Siège de la Communauté économique et monétaire d'Afrique centrale (CEMAC), à Bangui (République Centrafricaine - RCA) © Vincent Fournier pour JA

La recette de la reprise est connue depuis longtemps. Reste à la faire appliquer dans les pays de la Cemac.

Un seul sujet semble devoir s’inviter au sommet des chefs d’État de la Cemac, attendu en novembre à Malabo : comment éviter les crises cycliques qui frappent les économies des six pays membres et dont la dernière en date continue d’accabler les populations ? Le mal est profond, puisque, malgré un contexte rendu moins étouffant à la suite de la remontée des cours pétroliers ces derniers mois, la sous-région n’a toujours pas vraiment retrouvé son souffle.
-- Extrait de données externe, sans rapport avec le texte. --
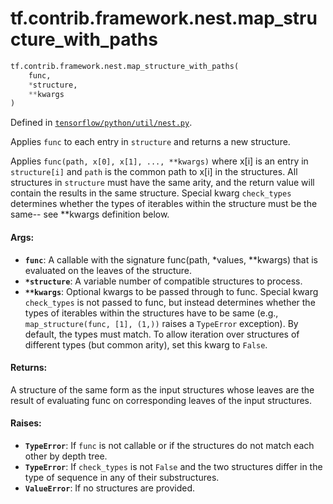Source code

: <div itemscope itemtype="http://developers.google.com/ReferenceObject">
<meta itemprop="name" content="tf.contrib.framework.nest.map_structure_with_paths" />
<meta itemprop="path" content="Stable" />
</div>

# tf.contrib.framework.nest.map_structure_with_paths

``` python
tf.contrib.framework.nest.map_structure_with_paths(
    func,
    *structure,
    **kwargs
)
```



Defined in [`tensorflow/python/util/nest.py`](https://www.tensorflow.org/code/tensorflow/python/util/nest.py).

Applies `func` to each entry in `structure` and returns a new structure.

Applies `func(path, x[0], x[1], ..., **kwargs)` where x[i] is an entry in
`structure[i]` and `path` is the common path to x[i] in the structures.  All
structures in `structure` must have the same arity, and the return value will
contain the results in the same structure. Special kwarg `check_types`
determines whether the types of iterables within the structure must be the
same-- see **kwargs definition below.

#### Args:

* <b>`func`</b>: A callable with the signature func(path, *values, **kwargs) that is
    evaluated on the leaves of the structure.
* <b>`*structure`</b>: A variable number of compatible structures to process.
* <b>`**kwargs`</b>: Optional kwargs to be passed through to func. Special kwarg
    `check_types` is not passed to func, but instead determines whether the
    types of iterables within the structures have to be same (e.g.,
    `map_structure(func, [1], (1,))` raises a `TypeError` exception). By
    default, the types must match. To allow iteration over structures of
    different types (but common arity), set this kwarg to `False`.


#### Returns:

A structure of the same form as the input structures whose leaves are the
result of evaluating func on corresponding leaves of the input structures.


#### Raises:

* <b>`TypeError`</b>: If `func` is not callable or if the structures do not match
    each other by depth tree.
* <b>`TypeError`</b>: If `check_types` is not `False` and the two structures differ in
    the type of sequence in any of their substructures.
* <b>`ValueError`</b>: If no structures are provided.
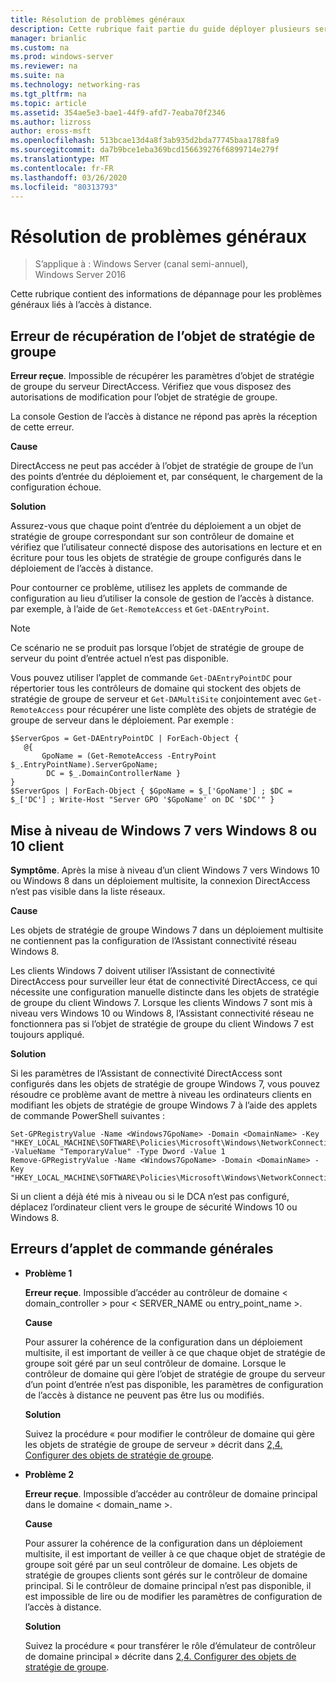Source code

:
 ```yaml
---
title: Résolution de problèmes généraux
description: Cette rubrique fait partie du guide déployer plusieurs serveurs d’accès à distance dans un déploiement multisite dans Windows Server 2016.
manager: brianlic
ms.custom: na
ms.prod: windows-server
ms.reviewer: na
ms.suite: na
ms.technology: networking-ras
ms.tgt_pltfrm: na
ms.topic: article
ms.assetid: 354ae5e3-bae1-44f9-afd7-7eaba70f2346
ms.author: lizross
author: eross-msft
ms.openlocfilehash: 513bcae13d4a8f3ab935d2bda77745baa1788fa9
ms.sourcegitcommit: da7b9bce1eba369bcd156639276f6899714e279f
ms.translationtype: MT
ms.contentlocale: fr-FR
ms.lasthandoff: 03/26/2020
ms.locfileid: "80313793"
---
```

# <a name="troubleshooting-general-issues"></a>Résolution de problèmes généraux

>S’applique à : Windows Server (canal semi-annuel), Windows Server 2016

Cette rubrique contient des informations de dépannage pour les problèmes généraux liés à l’accès à distance.  
  
## <a name="gpo-retrieval-error"></a>Erreur de récupération de l’objet de stratégie de groupe  
**Erreur reçue**. Impossible de récupérer les paramètres d’objet de stratégie de groupe du serveur DirectAccess. Vérifiez que vous disposez des autorisations de modification pour l’objet de stratégie de groupe.  
  
La console Gestion de l’accès à distance ne répond pas après la réception de cette erreur.  
  
**Cause**  
  
DirectAccess ne peut pas accéder à l’objet de stratégie de groupe de l’un des points d’entrée du déploiement et, par conséquent, le chargement de la configuration échoue.  
  
**Solution**  
  
Assurez-vous que chaque point d’entrée du déploiement a un objet de stratégie de groupe correspondant sur son contrôleur de domaine et vérifiez que l’utilisateur connecté dispose des autorisations en lecture et en écriture pour tous les objets de stratégie de groupe configurés dans le déploiement de l’accès à distance.  
  
Pour contourner ce problème, utilisez les applets de commande de configuration au lieu d’utiliser la console de gestion de l’accès à distance. par exemple, à l’aide de `Get-RemoteAccess` et `Get-DAEntryPoint`.  
  
> [!NOTE]  
> Ce scénario ne se produit pas lorsque l’objet de stratégie de groupe de serveur du point d’entrée actuel n’est pas disponible.  
  
Vous pouvez utiliser l’applet de commande `Get-DAEntryPointDC` pour répertorier tous les contrôleurs de domaine qui stockent des objets de stratégie de groupe de serveur et `Get-DAMultiSite` conjointement avec `Get-RemoteAccess` pour récupérer une liste complète des objets de stratégie de groupe de serveur dans le déploiement. Par exemple :  
  
```  
$ServerGpos = Get-DAEntryPointDC | ForEach-Object {   
   @{   
       GpoName = (Get-RemoteAccess -EntryPoint $_.EntryPointName).ServerGpoName;   
        DC = $_.DomainControllerName }   
}  
$ServerGpos | ForEach-Object { $GpoName = $_['GpoName'] ; $DC = $_['DC'] ; Write-Host "Server GPO '$GpoName' on DC '$DC'" }  
```  
  
## <a name="windows-7-to-windows-8-or-10-client-upgrade"></a>Mise à niveau de Windows 7 vers Windows 8 ou 10 client  
**Symptôme**. Après la mise à niveau d’un client Windows 7 vers Windows 10 ou Windows 8 dans un déploiement multisite, la connexion DirectAccess n’est pas visible dans la liste réseaux.  
  
**Cause**  
  
Les objets de stratégie de groupe Windows 7 dans un déploiement multisite ne contiennent pas la configuration de l’Assistant connectivité réseau Windows 8.  
  
 Les clients Windows 7 doivent utiliser l’Assistant de connectivité DirectAccess pour surveiller leur état de connectivité DirectAccess, ce qui nécessite une configuration manuelle distincte dans les objets de stratégie de groupe du client Windows 7. Lorsque les clients Windows 7 sont mis à niveau vers Windows 10 ou Windows 8, l’Assistant connectivité réseau ne fonctionnera pas si l’objet de stratégie de groupe du client Windows 7 est toujours appliqué.  
  
**Solution**  
  
Si les paramètres de l’Assistant de connectivité DirectAccess sont configurés dans les objets de stratégie de groupe Windows 7, vous pouvez résoudre ce problème avant de mettre à niveau les ordinateurs clients en modifiant les objets de stratégie de groupe Windows 7 à l’aide des applets de commande PowerShell suivantes :  
  
```  
Set-GPRegistryValue -Name <Windows7GpoName> -Domain <DomainName> -Key "HKEY_LOCAL_MACHINE\SOFTWARE\Policies\Microsoft\Windows\NetworkConnectivityAssistant" -ValueName "TemporaryValue" -Type Dword -Value 1  
Remove-GPRegistryValue -Name <Windows7GpoName> -Domain <DomainName> -Key "HKEY_LOCAL_MACHINE\SOFTWARE\Policies\Microsoft\Windows\NetworkConnectivityAssistant"  
```  
  
Si un client a déjà été mis à niveau ou si le DCA n’est pas configuré, déplacez l’ordinateur client vers le groupe de sécurité Windows 10 ou Windows 8.  
  
## <a name="general-cmdlet-errors"></a>Erreurs d’applet de commande générales  
  
-   **Problème 1**  
  
    **Erreur reçue**. Impossible d’accéder au contrôleur de domaine < domain_controller > pour < SERVER_NAME ou entry_point_name >.  
  
    **Cause**  
  
    Pour assurer la cohérence de la configuration dans un déploiement multisite, il est important de veiller à ce que chaque objet de stratégie de groupe soit géré par un seul contrôleur de domaine. Lorsque le contrôleur de domaine qui gère l’objet de stratégie de groupe du serveur d’un point d’entrée n’est pas disponible, les paramètres de configuration de l’accès à distance ne peuvent pas être lus ou modifiés.  
  
    **Solution**  
  
    Suivez la procédure « pour modifier le contrôleur de domaine qui gère les objets de stratégie de groupe de serveur » décrit dans [2,4. Configurer des objets de stratégie de groupe](assetId:///b1960686-a81e-4f48-83f1-cc4ea484df43#ConfigGPOs).  
  
-   **Problème 2**  
  
    **Erreur reçue**. Impossible d’accéder au contrôleur de domaine principal dans le domaine < domain_name >.  
  
    **Cause**  
  
    Pour assurer la cohérence de la configuration dans un déploiement multisite, il est important de veiller à ce que chaque objet de stratégie de groupe soit géré par un seul contrôleur de domaine. Les objets de stratégie de groupes clients sont gérés sur le contrôleur de domaine principal. Si le contrôleur de domaine principal n’est pas disponible, il est impossible de lire ou de modifier les paramètres de configuration de l’accès à distance.  
  
    **Solution**  
  
    Suivez la procédure « pour transférer le rôle d’émulateur de contrôleur de domaine principal » décrite dans [2,4. Configurer des objets de stratégie de groupe](assetId:///b1960686-a81e-4f48-83f1-cc4ea484df43#ConfigGPOs).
Les taux de croissance sont bien réorientés à la hausse, mais les niveaux d’endettement records, incompréhensibles au vu de l’état de sous-équipement chronique de la plupart des pays, risquent de plomber les comptes publics pour un certain temps. Voire la réputation comptable de certaines capitales auprès des investisseurs et autres bailleurs, notamment étrangers. Les pays de la Cemac ont pourtant bien besoin de leur soutien financier pour réamorcer la pompe, à l’heure où le miracle chinois risque de se transformer en mirage pour les mauvais payeurs.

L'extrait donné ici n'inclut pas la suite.